Data excerpts
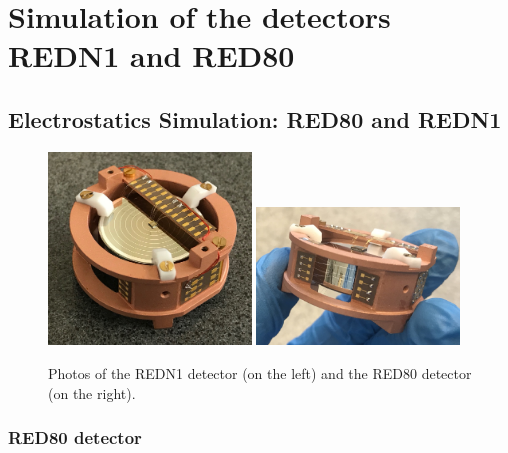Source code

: 
\chapter{Simulation of the detectors REDN1 and RED80} %

\label{ChapterElectrodesExperimental} %



\section{Electrostatics Simulation: RED80 and REDN1}

\begin{figure}
\centering
\includegraphics[align=c, width=0.48\textwidth]{Figures/ElectrodesExperimental/photo_redn1.jpg}
\includegraphics[align=c, width=0.48\textwidth]{Figures/ElectrodesExperimental/photo_red80.pdf}
\caption{Photos of the REDN1 detector (on the left) and the RED80 detector (on the right).}
\label{fig:photo-redn1-red80}
\end{figure}


\subsection{RED80 detector}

◆ **Exercise directions**: Pick from the records each line that contains the word "width" and show it.

◆ **Exercise response**:
\includegraphics[align=c, width=0.48\textwidth]{Figures/ElectrodesExperimental/photo_redn1.jpg}
\includegraphics[align=c, width=0.48\textwidth]{Figures/ElectrodesExperimental/photo_red80.pdf}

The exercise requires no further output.